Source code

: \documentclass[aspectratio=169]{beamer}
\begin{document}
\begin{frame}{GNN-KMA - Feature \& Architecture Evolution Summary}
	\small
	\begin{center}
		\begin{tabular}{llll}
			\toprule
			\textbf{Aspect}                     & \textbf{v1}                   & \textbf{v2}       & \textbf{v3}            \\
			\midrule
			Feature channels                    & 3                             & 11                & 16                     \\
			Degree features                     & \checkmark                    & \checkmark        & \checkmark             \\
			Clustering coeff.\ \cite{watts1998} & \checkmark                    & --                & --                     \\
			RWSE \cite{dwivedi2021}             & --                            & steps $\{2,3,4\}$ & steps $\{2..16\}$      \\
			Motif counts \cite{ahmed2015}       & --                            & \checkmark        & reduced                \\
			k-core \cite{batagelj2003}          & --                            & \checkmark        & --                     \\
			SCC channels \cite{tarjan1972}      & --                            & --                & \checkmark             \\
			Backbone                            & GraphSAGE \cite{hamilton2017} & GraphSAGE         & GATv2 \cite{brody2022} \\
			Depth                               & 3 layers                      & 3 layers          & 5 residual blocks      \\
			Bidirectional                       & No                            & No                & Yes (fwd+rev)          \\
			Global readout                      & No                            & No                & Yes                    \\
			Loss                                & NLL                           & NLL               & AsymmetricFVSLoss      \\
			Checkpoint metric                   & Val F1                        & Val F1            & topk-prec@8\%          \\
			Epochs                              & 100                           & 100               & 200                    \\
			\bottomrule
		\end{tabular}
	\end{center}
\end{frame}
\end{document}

********************

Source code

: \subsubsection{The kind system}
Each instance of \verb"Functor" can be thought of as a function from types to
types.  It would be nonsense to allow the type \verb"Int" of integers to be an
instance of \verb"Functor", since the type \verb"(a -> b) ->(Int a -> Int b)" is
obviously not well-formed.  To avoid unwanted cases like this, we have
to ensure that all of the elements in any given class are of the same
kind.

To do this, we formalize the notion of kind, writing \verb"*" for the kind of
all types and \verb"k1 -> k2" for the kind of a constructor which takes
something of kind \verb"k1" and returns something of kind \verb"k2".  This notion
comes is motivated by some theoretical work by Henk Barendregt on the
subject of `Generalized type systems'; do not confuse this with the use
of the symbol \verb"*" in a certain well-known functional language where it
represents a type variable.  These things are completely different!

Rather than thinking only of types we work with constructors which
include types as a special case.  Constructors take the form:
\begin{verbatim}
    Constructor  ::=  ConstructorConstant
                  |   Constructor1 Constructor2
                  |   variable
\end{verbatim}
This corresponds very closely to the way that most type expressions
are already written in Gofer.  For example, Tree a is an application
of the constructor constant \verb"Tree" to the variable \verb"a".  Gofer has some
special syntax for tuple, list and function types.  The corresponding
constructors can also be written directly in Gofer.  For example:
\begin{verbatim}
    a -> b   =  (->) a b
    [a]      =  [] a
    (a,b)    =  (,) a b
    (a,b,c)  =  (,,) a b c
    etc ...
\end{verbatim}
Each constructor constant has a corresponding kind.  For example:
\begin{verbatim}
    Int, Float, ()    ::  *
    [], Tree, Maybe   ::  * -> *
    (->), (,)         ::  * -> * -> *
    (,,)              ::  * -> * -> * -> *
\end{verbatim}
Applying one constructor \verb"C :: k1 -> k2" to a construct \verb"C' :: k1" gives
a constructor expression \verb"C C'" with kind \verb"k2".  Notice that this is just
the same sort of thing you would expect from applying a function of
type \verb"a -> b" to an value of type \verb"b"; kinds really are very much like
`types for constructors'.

********************

**Your assignment:**
Take the lines above from the one containing "and returns something" to the one containing "the same sort" and retype them exactly, both ends included, with nothing added.

**The answer:**
something of kind \verb"k1" and returns something of kind \verb"k2".  This notion
comes is motivated by some theoretical work by Henk Barendregt on the
subject of `Generalized type systems'; do not confuse this with the use
of the symbol \verb"*" in a certain well-known functional language where it
represents a type variable.  These things are completely different!

Rather than thinking only of types we work with constructors which
include types as a special case.  Constructors take the form:
\begin{verbatim}
    Constructor  ::=  ConstructorConstant
                  |   Constructor1 Constructor2
                  |   variable
\end{verbatim}
This corresponds very closely to the way that most type expressions
are already written in Gofer.  For example, Tree a is an application
of the constructor constant \verb"Tree" to the variable \verb"a".  Gofer has some
special syntax for tuple, list and function types.  The corresponding
constructors can also be written directly in Gofer.  For example:
\begin{verbatim}
    a -> b   =  (->) a b
    [a]      =  [] a
    (a,b)    =  (,) a b
    (a,b,c)  =  (,,) a b c
    etc ...
\end{verbatim}
Each constructor constant has a corresponding kind.  For example:
\begin{verbatim}
    Int, Float, ()    ::  *
    [], Tree, Maybe   ::  * -> *
    (->), (,)         ::  * -> * -> *
    (,,)              ::  * -> * -> * -> *
\end{verbatim}
Applying one constructor \verb"C :: k1 -> k2" to a construct \verb"C' :: k1" gives
a constructor expression \verb"C C'" with kind \verb"k2".  Notice that this is just
the same sort of thing you would expect from applying a function of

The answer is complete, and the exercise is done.